Deployments use a Pod template, which contains a specification for its Pods. The Pod specification determines how each Pod should look like: what applications should run inside its containers, which volumes the Pods should mount, its labels, and more.
Deployments are well-suited for stateless applications.
Stateful sets
StatefulSets represent a set of Pods with unique, persistent identities and stable hostnames that GKE maintains regardless of where they are scheduled. The state information and other resilient data for any given StatefulSet Pod is maintained in persistent disk storage associated with the StatefulSet.
StatefulSets use a Pod template, which contains a specification for its Pods. The Pod specification determines how each Pod should look: what applications should run inside its containers, which volumes it should mount, its labels and selectors, and more.
StatefulSets are designed to deploy stateful applications and clustered applications that save data to persistent storage, such as Compute Engine persistent disks. StatefulSets are suitable for deploying Kafka, MySQL, Redis, ZooKeeper, and other applications needing unique, persistent identities and stable hostnames.
In stateful sets the pods are not identical. Giving each pod it's own required individual identity is what stateful set does differently compared to deployment. Sticky identity is maintained for each pod in stateful set. Each pod has persistent identifier that is maintained across any rescheduling. Ie when a pod dies and is replaced by another pod, it keeps that identity. In stateful set pods get fixed ordered names. Also each pod gets its own DNS end point from service. when pod restarts while ip address will change yet but name and end point will stay the same ie pods get stikcy identity(across restarts) . ie state and role is maintained across restarts.
Note that is a common practice to host database applications outside of the kuberntes cluster and stateful sets are more tedious compared to deployments. State full applilcations are not perfect for containerized environments.
Namespace in kubernetes
Resources can be organized in name spaces.

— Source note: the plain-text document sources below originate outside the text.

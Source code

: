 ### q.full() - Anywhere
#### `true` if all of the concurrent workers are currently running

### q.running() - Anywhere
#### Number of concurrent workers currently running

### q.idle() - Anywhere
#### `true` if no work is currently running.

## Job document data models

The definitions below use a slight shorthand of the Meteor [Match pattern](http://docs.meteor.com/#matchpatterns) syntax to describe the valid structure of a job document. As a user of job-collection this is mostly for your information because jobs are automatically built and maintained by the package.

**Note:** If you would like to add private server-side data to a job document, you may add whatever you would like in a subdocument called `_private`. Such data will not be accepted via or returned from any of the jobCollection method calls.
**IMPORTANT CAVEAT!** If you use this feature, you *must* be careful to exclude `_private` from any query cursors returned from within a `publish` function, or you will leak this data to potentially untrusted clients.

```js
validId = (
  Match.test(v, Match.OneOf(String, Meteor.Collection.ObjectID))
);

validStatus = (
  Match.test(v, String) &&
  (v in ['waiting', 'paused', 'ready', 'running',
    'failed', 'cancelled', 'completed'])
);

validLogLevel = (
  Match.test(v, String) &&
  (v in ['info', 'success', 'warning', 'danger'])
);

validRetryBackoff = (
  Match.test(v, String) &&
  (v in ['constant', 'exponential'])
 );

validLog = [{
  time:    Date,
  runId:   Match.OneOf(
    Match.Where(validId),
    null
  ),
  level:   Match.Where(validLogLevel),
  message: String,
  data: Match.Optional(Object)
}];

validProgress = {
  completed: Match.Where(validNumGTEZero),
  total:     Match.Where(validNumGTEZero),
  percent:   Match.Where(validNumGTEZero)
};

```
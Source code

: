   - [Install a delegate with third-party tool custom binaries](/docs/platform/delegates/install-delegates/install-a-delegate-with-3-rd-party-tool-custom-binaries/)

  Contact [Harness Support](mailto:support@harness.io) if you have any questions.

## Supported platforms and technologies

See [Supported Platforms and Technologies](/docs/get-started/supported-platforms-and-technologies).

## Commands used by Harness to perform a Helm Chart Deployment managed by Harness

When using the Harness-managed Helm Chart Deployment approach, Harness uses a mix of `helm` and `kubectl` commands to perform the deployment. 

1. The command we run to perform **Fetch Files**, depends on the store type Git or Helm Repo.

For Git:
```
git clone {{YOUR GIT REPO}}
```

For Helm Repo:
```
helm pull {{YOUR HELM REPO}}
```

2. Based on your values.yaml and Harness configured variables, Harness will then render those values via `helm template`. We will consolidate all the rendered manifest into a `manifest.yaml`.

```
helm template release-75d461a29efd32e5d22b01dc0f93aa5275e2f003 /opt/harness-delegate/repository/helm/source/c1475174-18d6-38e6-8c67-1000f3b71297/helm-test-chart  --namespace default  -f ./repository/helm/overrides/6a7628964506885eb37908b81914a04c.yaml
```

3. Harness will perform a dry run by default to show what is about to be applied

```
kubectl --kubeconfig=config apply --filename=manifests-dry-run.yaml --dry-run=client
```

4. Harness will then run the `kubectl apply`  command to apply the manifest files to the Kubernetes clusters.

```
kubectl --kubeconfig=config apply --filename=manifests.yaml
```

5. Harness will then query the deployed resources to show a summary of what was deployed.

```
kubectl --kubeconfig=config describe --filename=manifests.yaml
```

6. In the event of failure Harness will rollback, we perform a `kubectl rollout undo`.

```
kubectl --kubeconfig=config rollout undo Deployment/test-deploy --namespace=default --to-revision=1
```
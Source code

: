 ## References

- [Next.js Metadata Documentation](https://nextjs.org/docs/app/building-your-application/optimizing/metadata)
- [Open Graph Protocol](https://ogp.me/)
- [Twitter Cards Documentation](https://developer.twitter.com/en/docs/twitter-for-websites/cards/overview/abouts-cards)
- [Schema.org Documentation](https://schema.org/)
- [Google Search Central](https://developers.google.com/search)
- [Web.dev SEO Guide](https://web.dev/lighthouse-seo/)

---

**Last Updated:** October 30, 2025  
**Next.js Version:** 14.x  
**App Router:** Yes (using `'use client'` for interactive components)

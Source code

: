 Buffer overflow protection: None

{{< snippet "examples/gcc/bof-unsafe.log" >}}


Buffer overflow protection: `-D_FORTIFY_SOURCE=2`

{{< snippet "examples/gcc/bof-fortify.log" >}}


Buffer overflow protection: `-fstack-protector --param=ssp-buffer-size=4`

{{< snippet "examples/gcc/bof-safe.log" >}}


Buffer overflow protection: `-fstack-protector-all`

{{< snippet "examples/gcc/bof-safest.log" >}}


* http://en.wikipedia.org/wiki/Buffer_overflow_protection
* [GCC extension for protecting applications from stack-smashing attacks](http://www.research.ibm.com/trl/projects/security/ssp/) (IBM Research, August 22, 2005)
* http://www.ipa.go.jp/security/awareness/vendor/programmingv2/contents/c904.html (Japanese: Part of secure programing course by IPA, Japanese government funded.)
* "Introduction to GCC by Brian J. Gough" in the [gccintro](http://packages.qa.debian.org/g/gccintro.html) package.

It can be thought of as a virutal cluster within kuberntes cluster. Name space is useful in large applications where there are many services. It would be difficult to have over all picture of the cluster. You can create database name space, monitoring name space . Name spaces are also useful when there are multiple teams (many teams , same application). Name spaces are also useful for blue/green deployment ie the same cluster you want 2 different versions of application. Also access control can be done via giving a team access only to there name space. You can limit resouces a name space can consume (cpu/ram).
Note that each name space must have its own configMap /secrets.
What is Minikube?
Minikube is an open source tool that enables you to run Kubernetes on your laptop or other local machine. All the master node process and worker node process run on one machine.
Advantages of kubernetes
- Portable - Kubernetes can run containers on one or more public cloud environment,
- Auto/manual scaling
- High availaibility
- health checks
- load balancing
- Deployment ease
- Automated Rollouts and Rollbacks: Kubernetes handles the new version and updates for your app without downtime, while also monitoring the health during roll-out. If any failure occurs during the process, it automatically rolls back.
- Canary Deployments: Kubernetes tests the production of new deployment and the previous version in parallel, i.e. before scaling up the new deployment and simultaneously scaling down the previous deployment.
- Kubernetes allows stateful containers.